Gazette letters: Policing, tree cull, Emily Thornberry, electric cars and World Cancer Day

PUBLISHED: 09:48 01 February 2020

The Mayor of London has made funds available to the Met Police. Picture: MPS

The Mayor of London has made funds available to the Met Police. Picture: MPS

MPS

Last week, the latest funding announcement from the Home Office left the Met Police significantly short-changed once again, writes Jennette Arnold OBE, London Assembly member for North East (Hackney, Islington and Waltham Forest).

Over the last few years, the Mayor of London has invested hundreds of millions into the Met to try and plug the gaps left by a decade of Government austerity- the total of which is almost £1 billion.

Efforts taken by City Hall have meant police officer numbers have started to recover, with 31,000 now in place across our capital. Policing operations have also been bolstered by the establishment of a dedicated Violent Crime Taskforce which has been successful in taking some of the most dangerous criminals off our streets.

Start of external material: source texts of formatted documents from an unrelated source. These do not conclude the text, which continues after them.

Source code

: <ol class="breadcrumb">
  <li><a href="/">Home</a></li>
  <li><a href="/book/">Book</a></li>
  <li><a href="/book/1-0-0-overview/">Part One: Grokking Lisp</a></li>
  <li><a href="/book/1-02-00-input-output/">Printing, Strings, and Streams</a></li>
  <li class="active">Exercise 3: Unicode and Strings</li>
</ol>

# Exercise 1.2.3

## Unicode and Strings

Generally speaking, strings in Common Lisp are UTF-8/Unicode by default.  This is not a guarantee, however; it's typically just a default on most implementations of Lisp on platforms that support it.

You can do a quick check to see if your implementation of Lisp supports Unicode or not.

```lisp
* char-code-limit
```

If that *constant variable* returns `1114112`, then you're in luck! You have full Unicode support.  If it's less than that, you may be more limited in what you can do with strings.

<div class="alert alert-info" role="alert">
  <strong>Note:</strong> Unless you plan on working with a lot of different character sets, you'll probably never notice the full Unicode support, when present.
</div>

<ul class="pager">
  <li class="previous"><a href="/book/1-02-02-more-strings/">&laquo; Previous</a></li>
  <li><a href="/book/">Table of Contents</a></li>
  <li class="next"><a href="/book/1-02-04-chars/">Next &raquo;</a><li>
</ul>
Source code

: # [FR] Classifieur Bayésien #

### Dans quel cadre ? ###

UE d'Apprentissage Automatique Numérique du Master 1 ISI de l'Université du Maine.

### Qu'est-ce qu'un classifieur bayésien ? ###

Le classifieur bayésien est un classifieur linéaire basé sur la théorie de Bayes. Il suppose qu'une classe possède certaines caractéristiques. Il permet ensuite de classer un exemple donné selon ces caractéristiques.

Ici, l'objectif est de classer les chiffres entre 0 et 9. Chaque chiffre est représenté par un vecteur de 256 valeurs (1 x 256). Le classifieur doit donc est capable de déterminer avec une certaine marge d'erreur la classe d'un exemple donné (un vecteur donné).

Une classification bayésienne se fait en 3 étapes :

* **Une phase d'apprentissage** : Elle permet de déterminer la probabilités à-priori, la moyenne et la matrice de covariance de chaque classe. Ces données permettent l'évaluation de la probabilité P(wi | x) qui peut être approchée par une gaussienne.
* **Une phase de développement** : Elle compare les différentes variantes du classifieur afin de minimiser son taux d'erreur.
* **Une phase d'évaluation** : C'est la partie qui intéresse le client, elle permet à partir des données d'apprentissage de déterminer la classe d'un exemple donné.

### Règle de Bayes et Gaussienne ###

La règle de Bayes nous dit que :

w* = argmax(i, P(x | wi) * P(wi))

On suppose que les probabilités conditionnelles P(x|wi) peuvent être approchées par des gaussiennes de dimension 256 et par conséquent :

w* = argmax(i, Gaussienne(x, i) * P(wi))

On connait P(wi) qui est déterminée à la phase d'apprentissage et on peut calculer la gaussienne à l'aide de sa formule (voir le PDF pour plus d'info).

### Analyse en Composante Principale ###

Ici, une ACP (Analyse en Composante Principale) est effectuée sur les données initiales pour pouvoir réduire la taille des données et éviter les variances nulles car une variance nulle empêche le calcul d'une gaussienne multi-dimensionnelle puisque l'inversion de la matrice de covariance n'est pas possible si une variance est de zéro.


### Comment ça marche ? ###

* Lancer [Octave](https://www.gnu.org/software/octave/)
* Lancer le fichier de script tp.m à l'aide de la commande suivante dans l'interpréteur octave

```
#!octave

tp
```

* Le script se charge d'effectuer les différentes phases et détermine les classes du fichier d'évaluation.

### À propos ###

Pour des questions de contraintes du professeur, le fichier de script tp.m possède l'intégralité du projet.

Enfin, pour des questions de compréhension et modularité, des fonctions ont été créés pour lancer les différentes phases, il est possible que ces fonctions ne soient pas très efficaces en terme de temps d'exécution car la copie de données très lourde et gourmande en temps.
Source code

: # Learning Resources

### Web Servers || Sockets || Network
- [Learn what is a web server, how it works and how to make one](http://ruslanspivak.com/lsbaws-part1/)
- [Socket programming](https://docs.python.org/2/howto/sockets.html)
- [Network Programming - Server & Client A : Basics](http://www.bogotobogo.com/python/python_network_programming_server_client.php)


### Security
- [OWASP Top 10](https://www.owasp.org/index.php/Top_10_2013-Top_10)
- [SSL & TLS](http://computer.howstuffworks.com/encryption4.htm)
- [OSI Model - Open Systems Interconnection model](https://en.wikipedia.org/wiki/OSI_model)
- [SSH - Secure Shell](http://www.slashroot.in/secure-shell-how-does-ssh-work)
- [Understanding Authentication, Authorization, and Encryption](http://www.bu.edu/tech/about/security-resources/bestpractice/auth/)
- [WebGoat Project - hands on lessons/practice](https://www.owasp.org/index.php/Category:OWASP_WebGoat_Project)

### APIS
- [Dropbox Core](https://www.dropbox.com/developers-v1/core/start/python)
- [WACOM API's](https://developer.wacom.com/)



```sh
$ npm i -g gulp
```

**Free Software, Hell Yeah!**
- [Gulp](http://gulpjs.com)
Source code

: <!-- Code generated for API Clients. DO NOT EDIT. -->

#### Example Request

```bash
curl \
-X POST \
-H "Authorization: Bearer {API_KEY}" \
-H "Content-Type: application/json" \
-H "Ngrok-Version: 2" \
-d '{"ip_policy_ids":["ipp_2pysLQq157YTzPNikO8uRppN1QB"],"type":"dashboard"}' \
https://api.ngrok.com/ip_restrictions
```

Alongside implementing tough enforcement measures, such as the GPS tagging of offenders, City Hall is also focussing on tackling the myriad causes of violent crime, with the mayor launching the Violence Reduction Unit (VRU) in 2018, as a public health approach model.

Since this time, the VRU has facilitated the investment of millions of pounds into the work of community groups, schools and the health sector to clamp down on youth and domestic violence.

In your article of December 3 you quote Cllr Diarmaid Ward as saying "We are looking at the petition [to save seven trees at Highbury Corner] and we are genuinely looking at a way to resolve it, writes Conor McHugh, Stop tree slaughter at Highbury Corner, full address supplied.

It's very important to build council homes but trees are also very important," .

Since then he has informed residents by letter that the council is designing in anti-pollution measures that will be so effective (30 years hence, at any rate) that these trees will not be needed.

Will he tell the world what solutions he looked at to save these trees, because he doesn't mention any to us, not even the glaringly obvious one.

That is to move the planned large private block (with not a square inch of social or affordable housing in it) a few metres, so that it leaves the screen of trees alongside Canonbury Road intact.

In a climate and ecological emergency it is absolutely crazy to axe these healthy, mature trees when they could be saved so easily.

I urge anyone passing by Highbury Corner to take a good look at how these seven trees and their few non-threatened companions form a screen against the illegal levels of pollution on the A1. Remember this leafy view so that you can compare it with the concrete canyon that is to come.

Remember Cllr Ward and his promise that "...trees are also very important".

It's not my party, so maybe I shouldn't comment, but Emily Thornberry's bid for the Labour leadership (reported in Gazette) would be more convincing if she'd had the moral courage to leave the shadow cabinet when Jeremy Corbyn made his decision to allow Boris Johnson a single-issue general election, writes Andrew Myer, Islington Green Party.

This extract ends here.